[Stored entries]
BEGIN

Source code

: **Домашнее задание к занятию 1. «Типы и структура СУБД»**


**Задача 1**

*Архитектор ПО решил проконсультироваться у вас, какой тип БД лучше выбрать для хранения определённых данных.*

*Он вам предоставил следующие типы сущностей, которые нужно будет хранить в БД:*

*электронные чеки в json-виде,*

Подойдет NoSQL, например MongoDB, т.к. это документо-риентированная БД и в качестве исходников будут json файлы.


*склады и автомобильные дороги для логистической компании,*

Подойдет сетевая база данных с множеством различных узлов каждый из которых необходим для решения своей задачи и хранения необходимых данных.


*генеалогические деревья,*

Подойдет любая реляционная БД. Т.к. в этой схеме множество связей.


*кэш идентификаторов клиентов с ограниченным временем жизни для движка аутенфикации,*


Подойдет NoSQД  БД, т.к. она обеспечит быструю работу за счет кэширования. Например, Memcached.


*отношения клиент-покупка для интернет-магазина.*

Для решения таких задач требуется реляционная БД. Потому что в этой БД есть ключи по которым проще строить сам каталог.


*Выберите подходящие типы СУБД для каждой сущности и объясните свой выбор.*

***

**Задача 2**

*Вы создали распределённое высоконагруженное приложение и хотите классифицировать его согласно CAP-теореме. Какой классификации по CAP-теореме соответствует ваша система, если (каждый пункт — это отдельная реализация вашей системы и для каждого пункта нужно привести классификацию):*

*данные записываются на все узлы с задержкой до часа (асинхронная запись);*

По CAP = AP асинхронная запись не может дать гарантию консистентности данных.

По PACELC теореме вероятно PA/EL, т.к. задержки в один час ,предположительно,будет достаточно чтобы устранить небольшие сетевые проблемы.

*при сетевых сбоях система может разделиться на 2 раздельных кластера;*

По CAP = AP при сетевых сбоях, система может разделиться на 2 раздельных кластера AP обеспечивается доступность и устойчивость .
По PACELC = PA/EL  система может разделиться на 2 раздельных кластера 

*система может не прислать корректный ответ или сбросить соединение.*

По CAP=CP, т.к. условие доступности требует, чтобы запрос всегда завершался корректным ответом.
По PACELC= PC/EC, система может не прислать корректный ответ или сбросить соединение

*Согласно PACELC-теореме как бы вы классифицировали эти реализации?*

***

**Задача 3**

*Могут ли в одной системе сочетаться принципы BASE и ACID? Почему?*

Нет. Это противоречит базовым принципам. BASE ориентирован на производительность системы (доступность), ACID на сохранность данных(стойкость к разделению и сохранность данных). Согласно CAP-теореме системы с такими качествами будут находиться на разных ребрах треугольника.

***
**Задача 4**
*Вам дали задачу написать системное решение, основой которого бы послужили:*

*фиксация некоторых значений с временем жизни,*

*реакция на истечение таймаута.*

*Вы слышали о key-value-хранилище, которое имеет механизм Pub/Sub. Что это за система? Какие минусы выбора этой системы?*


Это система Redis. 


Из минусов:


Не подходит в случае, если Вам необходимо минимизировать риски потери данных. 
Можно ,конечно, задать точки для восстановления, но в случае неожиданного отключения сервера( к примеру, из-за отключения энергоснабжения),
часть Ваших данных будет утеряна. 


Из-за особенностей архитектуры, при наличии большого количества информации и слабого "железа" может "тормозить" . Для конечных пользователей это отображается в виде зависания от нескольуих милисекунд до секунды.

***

END
BEGIN

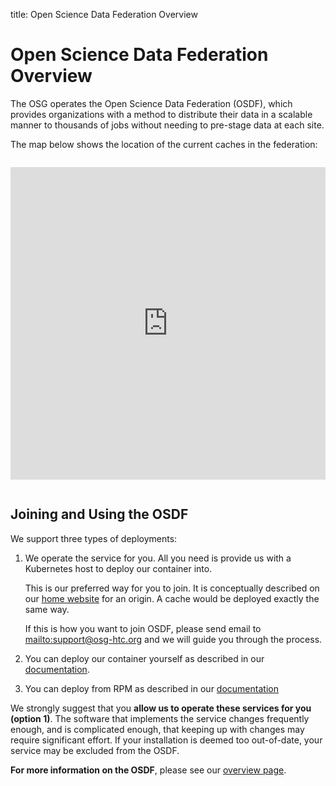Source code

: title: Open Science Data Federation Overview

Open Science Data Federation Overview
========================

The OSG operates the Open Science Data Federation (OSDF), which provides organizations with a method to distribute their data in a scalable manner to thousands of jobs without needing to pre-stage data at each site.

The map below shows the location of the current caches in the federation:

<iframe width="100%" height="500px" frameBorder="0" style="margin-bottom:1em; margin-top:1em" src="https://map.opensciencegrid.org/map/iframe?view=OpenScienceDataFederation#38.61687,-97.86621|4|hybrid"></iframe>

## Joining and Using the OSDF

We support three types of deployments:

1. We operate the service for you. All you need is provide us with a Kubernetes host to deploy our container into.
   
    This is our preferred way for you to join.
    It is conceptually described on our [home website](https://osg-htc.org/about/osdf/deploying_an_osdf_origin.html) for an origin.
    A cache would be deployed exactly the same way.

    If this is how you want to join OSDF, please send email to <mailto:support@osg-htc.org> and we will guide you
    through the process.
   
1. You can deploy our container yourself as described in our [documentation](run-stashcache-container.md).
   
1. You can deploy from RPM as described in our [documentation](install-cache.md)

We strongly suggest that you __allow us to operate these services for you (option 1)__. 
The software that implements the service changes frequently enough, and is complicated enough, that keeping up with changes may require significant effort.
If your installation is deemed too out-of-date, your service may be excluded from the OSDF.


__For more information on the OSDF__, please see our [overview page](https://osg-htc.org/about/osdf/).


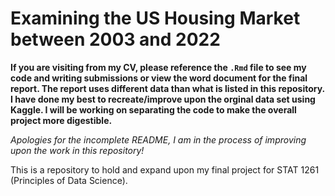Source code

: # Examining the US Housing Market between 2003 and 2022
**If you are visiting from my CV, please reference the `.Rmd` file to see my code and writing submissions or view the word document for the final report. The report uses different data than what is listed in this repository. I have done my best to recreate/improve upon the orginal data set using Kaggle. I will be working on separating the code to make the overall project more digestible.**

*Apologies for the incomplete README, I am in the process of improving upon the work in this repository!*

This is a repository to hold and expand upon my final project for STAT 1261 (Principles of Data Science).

END

Find "please" in the data above. Report each line where it appears.

    If this is how you want to join OSDF, please send email to <mailto:support@osg-htc.org> and we will guide you
__For more information on the OSDF__, please see our [overview page](https://osg-htc.org/about/osdf/).
**If you are visiting from my CV, please reference the `.Rmd` file to see my code and writing submissions or view the word document for the final report. The report uses different data than what is listed in this repository. I have done my best to recreate/improve upon the orginal data set using Kaggle. I will be working on separating the code to make the overall project more digestible.**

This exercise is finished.